━━ Data for analysis
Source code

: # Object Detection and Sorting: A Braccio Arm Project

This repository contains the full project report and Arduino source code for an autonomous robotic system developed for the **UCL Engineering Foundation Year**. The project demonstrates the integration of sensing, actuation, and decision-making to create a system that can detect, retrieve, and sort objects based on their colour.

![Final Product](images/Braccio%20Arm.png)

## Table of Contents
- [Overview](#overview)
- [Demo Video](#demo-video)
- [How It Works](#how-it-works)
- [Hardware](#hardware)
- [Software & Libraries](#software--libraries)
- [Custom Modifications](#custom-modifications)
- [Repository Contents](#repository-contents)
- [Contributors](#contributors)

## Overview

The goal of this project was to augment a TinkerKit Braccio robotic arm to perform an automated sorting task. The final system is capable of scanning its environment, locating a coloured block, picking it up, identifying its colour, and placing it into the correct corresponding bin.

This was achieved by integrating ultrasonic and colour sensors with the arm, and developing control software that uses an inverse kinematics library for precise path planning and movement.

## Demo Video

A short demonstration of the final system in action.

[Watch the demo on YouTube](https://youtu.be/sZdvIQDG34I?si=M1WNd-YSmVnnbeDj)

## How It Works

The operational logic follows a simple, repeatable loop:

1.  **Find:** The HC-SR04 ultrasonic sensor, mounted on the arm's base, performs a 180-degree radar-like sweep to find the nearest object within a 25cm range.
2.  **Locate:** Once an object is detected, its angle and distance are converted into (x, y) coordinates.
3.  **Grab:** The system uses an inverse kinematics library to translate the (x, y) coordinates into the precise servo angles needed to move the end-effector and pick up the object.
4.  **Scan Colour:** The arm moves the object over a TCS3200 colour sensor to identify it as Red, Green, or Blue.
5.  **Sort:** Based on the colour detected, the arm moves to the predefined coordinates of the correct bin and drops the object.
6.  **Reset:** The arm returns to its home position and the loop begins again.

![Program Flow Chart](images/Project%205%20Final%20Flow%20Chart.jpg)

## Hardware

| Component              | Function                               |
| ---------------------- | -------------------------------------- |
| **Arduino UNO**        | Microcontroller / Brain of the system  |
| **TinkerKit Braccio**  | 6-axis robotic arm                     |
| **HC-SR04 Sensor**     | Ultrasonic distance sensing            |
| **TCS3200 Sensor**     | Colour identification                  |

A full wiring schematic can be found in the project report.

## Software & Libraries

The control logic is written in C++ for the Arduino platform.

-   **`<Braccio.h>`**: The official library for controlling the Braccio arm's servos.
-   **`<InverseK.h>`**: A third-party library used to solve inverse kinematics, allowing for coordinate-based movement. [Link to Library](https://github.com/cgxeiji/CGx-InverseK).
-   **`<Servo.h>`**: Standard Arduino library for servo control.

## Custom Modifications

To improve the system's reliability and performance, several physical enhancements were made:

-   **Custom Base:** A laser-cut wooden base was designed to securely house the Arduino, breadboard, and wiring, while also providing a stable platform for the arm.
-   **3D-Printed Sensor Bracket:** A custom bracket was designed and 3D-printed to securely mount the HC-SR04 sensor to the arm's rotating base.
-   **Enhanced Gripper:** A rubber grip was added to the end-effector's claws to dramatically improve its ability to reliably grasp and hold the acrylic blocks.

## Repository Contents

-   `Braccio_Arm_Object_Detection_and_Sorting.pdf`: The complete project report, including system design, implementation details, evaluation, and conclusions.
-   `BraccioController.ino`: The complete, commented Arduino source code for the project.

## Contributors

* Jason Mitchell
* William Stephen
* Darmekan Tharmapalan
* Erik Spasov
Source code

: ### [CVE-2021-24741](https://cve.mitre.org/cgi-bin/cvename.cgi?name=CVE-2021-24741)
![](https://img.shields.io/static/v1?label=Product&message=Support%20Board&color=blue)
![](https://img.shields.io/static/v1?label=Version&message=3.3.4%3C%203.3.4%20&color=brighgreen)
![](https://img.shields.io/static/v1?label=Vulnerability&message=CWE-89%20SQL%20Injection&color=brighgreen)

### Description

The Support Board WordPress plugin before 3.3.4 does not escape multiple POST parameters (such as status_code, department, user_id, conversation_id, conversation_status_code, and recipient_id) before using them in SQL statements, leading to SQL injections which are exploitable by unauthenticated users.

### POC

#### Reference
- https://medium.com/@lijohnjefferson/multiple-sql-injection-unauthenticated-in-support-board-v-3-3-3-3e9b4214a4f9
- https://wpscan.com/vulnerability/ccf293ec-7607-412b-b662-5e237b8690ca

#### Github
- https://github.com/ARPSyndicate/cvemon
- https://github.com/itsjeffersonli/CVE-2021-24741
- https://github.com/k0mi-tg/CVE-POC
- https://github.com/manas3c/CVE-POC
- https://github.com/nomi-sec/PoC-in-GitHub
━━━━
▸ Exercise details: The data above should be reproduced in full and exactly.

▸ Reply to the task:
Source code

: # Object Detection and Sorting: A Braccio Arm Project

This repository contains the full project report and Arduino source code for an autonomous robotic system developed for the **UCL Engineering Foundation Year**. The project demonstrates the integration of sensing, actuation, and decision-making to create a system that can detect, retrieve, and sort objects based on their colour.

![Final Product](images/Braccio%20Arm.png)

## Table of Contents
- [Overview](#overview)
- [Demo Video](#demo-video)
- [How It Works](#how-it-works)
- [Hardware](#hardware)
- [Software & Libraries](#software--libraries)
- [Custom Modifications](#custom-modifications)
- [Repository Contents](#repository-contents)
- [Contributors](#contributors)

## Overview

The goal of this project was to augment a TinkerKit Braccio robotic arm to perform an automated sorting task. The final system is capable of scanning its environment, locating a coloured block, picking it up, identifying its colour, and placing it into the correct corresponding bin.

This was achieved by integrating ultrasonic and colour sensors with the arm, and developing control software that uses an inverse kinematics library for precise path planning and movement.

## Demo Video

A short demonstration of the final system in action.

[Watch the demo on YouTube](https://youtu.be/sZdvIQDG34I?si=M1WNd-YSmVnnbeDj)

## How It Works

The operational logic follows a simple, repeatable loop:

1.  **Find:** The HC-SR04 ultrasonic sensor, mounted on the arm's base, performs a 180-degree radar-like sweep to find the nearest object within a 25cm range.
2.  **Locate:** Once an object is detected, its angle and distance are converted into (x, y) coordinates.
3.  **Grab:** The system uses an inverse kinematics library to translate the (x, y) coordinates into the precise servo angles needed to move the end-effector and pick up the object.
4.  **Scan Colour:** The arm moves the object over a TCS3200 colour sensor to identify it as Red, Green, or Blue.
5.  **Sort:** Based on the colour detected, the arm moves to the predefined coordinates of the correct bin and drops the object.
6.  **Reset:** The arm returns to its home position and the loop begins again.

![Program Flow Chart](images/Project%205%20Final%20Flow%20Chart.jpg)

## Hardware

| Component              | Function                               |
| ---------------------- | -------------------------------------- |
| **Arduino UNO**        | Microcontroller / Brain of the system  |
| **TinkerKit Braccio**  | 6-axis robotic arm                     |
| **HC-SR04 Sensor**     | Ultrasonic distance sensing            |
| **TCS3200 Sensor**     | Colour identification                  |

A full wiring schematic can be found in the project report.

## Software & Libraries

The control logic is written in C++ for the Arduino platform.

-   **`<Braccio.h>`**: The official library for controlling the Braccio arm's servos.
-   **`<InverseK.h>`**: A third-party library used to solve inverse kinematics, allowing for coordinate-based movement. [Link to Library](https://github.com/cgxeiji/CGx-InverseK).
-   **`<Servo.h>`**: Standard Arduino library for servo control.

## Custom Modifications

To improve the system's reliability and performance, several physical enhancements were made:

-   **Custom Base:** A laser-cut wooden base was designed to securely house the Arduino, breadboard, and wiring, while also providing a stable platform for the arm.
-   **3D-Printed Sensor Bracket:** A custom bracket was designed and 3D-printed to securely mount the HC-SR04 sensor to the arm's rotating base.
-   **Enhanced Gripper:** A rubber grip was added to the end-effector's claws to dramatically improve its ability to reliably grasp and hold the acrylic blocks.

## Repository Contents

-   `Braccio_Arm_Object_Detection_and_Sorting.pdf`: The complete project report, including system design, implementation details, evaluation, and conclusions.
-   `BraccioController.ino`: The complete, commented Arduino source code for the project.

## Contributors

* Jason Mitchell
* William Stephen
* Darmekan Tharmapalan
* Erik Spasov
Source code

: ### [CVE-2021-24741](https://cve.mitre.org/cgi-bin/cvename.cgi?name=CVE-2021-24741)
![](https://img.shields.io/static/v1?label=Product&message=Support%20Board&color=blue)
![](https://img.shields.io/static/v1?label=Version&message=3.3.4%3C%203.3.4%20&color=brighgreen)
![](https://img.shields.io/static/v1?label=Vulnerability&message=CWE-89%20SQL%20Injection&color=brighgreen)

### Description

The Support Board WordPress plugin before 3.3.4 does not escape multiple POST parameters (such as status_code, department, user_id, conversation_id, conversation_status_code, and recipient_id) before using them in SQL statements, leading to SQL injections which are exploitable by unauthenticated users.

### POC

#### Reference
- https://medium.com/@lijohnjefferson/multiple-sql-injection-unauthenticated-in-support-board-v-3-3-3-3e9b4214a4f9
- https://wpscan.com/vulnerability/ccf293ec-7607-412b-b662-5e237b8690ca

#### Github
- https://github.com/ARPSyndicate/cvemon
- https://github.com/itsjeffersonli/CVE-2021-24741
- https://github.com/k0mi-tg/CVE-POC
- https://github.com/manas3c/CVE-POC
- https://github.com/nomi-sec/PoC-in-GitHub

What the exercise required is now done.